Aww… Is Muffin anything like Mister Ed? (Do you know who Mister Ed was?)
That’s awesome. Someone was paying attention.
Yes, I was definitely impressed. 🙂
Really the closest I came might be the series that are in syndication on some of the cable channels, although those usually don’t date as far back as my childhood. It’s funny to see how the fashions have evolved. Some of the jokes are a little dated too, although the more intelligent shows just seem timeless in that respect.
Yeah, some of them are rather dated, but others carry over well. 🙂
True!
Not a tv show or movie, but a book. I remembered reading and loving a book about a little water sprite as a child, and often looked for it in bookshops and libraries as I got older, although I couldnt remember the title or author. A couple of years ago, I searched on Amazon and found it… it was The Little Water Sprite by Preussler, so I bought a copy, and guess what? It is just as enchanting now as I remembered it!
Aww, that’s awesome! I love when that happens!~ ❤
My favourite all-time childhood movie was Mary Poppins and I am just as delighted and enchanted by it as an adult. Thanks for prompting me to remember something magical from my childhood, Rachel. ❤
Diana xo
YAY! Yes, Mary Poppins had the best graphics for its time back then. 🙂
And I wanted to believe in magic. I think I still do too. 🙂
i loved mary poppins too, same as diana and still loved it as an adult. as for tv, i loved the brady bunch, lost in space and mod squad. bradys not so much anymore, lost is space still love and mod squad not found anywhere –
Yes, the Brady Bunch would have been better if they wouldn’t have rerun it to death. The Mod Squad was on MeTV for several months last year. 🙂
There was a television series I loved as a young teenager. I watched it again just a few years ago (about a quarter of a century after seeing it the first time), and it was as good as I remembered; my only disappointment was that I was no longer frightened by story’s antagonist.
LOL! Yeah, when that happens, it’s kind of funny to reminisce about how it made us feel the first time. 🙂
I think sometimes the mind builds things up as better than they were, Rachel. The child-to-adult prism fractures all of that, anyway, my friend. As a kid-kid I loved B&W “My Three Sons” and “The Adventures of Dobie Gilles,” which featured Dwayne Hickman as the title star and pre-Gilligan Bob Denver as a hipster doofus. I can’t find that show anywhere to test your theory, my friend.

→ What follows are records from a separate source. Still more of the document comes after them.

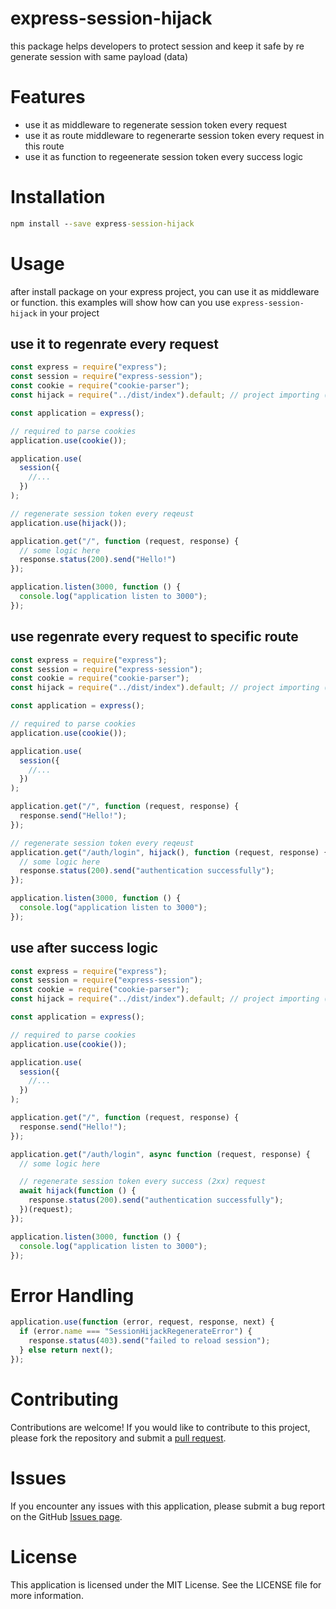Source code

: # express-session-hijack

this package helps developers to protect session and keep it safe by re generate session with same payload (data)

# Features
* use it as middleware to regenerate session token every request
* use it as route middleware to regenerarte session token every request in this route
* use it as function to regeenerate session token every success logic

# Installation
```cmd
npm install --save express-session-hijack
```

# Usage
after install package on your express project, you can use it as middleware or function. this examples will show how can you use `express-session-hijack` in your project

## use it to regenrate every request

```js
const express = require("express");
const session = require("express-session");
const cookie = require("cookie-parser");
const hijack = require("../dist/index").default; // project importing (in your file use "express-session-hijack")

const application = express();

// required to parse cookies
application.use(cookie());

application.use(
  session({
    //...
  })
);

// regenerate session token every reqeust
application.use(hijack());

application.get("/", function (request, response) {
  // some logic here
  response.status(200).send("Hello!")
});

application.listen(3000, function () {
  console.log("application listen to 3000");
});
```

## use regenrate every request to specific route

```js
const express = require("express");
const session = require("express-session");
const cookie = require("cookie-parser");
const hijack = require("../dist/index").default; // project importing (in your file use "express-session-hijack")

const application = express();

// required to parse cookies
application.use(cookie());

application.use(
  session({
    //...
  })
);

application.get("/", function (request, response) {
  response.send("Hello!");
});

// regenerate session token every reqeust
application.get("/auth/login", hijack(), function (request, response) {
  // some logic here
  response.status(200).send("authentication successfully");
});

application.listen(3000, function () {
  console.log("application listen to 3000");
});
```

## use after success logic

```js
const express = require("express");
const session = require("express-session");
const cookie = require("cookie-parser");
const hijack = require("../dist/index").default; // project importing (in your file use "express-session-hijack")

const application = express();

// required to parse cookies
application.use(cookie());

application.use(
  session({
    //...
  })
);

application.get("/", function (request, response) {
  response.send("Hello!");
});

application.get("/auth/login", async function (request, response) {
  // some logic here

  // regenerate session token every success (2xx) request
  await hijack(function () {
    response.status(200).send("authentication successfully");
  })(request);
});

application.listen(3000, function () {
  console.log("application listen to 3000");
});
```

# Error Handling
```js
application.use(function (error, request, response, next) {
  if (error.name === "SessionHijackRegenerateError") {
    response.status(403).send("failed to reload session");
  } else return next();
});
```


# Contributing

Contributions are welcome! If you would like to contribute to this project, please fork the repository and submit a [pull request](https://github.com/AbdullahalyDev/express-session-hijack/pulls).

# Issues

If you encounter any issues with this application, please submit a bug report on the GitHub [Issues page](https://github.com/AbdullahalyDev/express-session-hijack/issues).

# License

This application is licensed under the MIT License. See the LICENSE file for more information.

I STILL love My Three Sons! And while I don’t love Dobie Gillis quite as much, I still like it a lot, too. They had them both on MeTV not too long ago. 🙂
MeTV? I never heard of that one, Rachel. I bet my cable has it and I never watch it.
WHAT?! Oh, that and Antenna TV are the best stations EVER!
Man, that’s an intuitive Easter bunny!!! 🙂 Glad you get to revisit some of your faves.
Thank you! 😀
I have never heard of this series of books. I know I would have liked them.
You get an Easter basket? Wow! I got nuttin’! (Mr. Loveton is in big trouble now.)
LOL! Poor Mr. Loveton! 😉
What a thoughtful gift the Easter Bunny left you! I hope you enjoy the movies.
I can’t think of any show I’ve had like that. There was a book that I loved as child about an English girl who could go back in time to the Elizabethan period. I described it to a friend once, and she found the book at a second hand shop and sent it to me.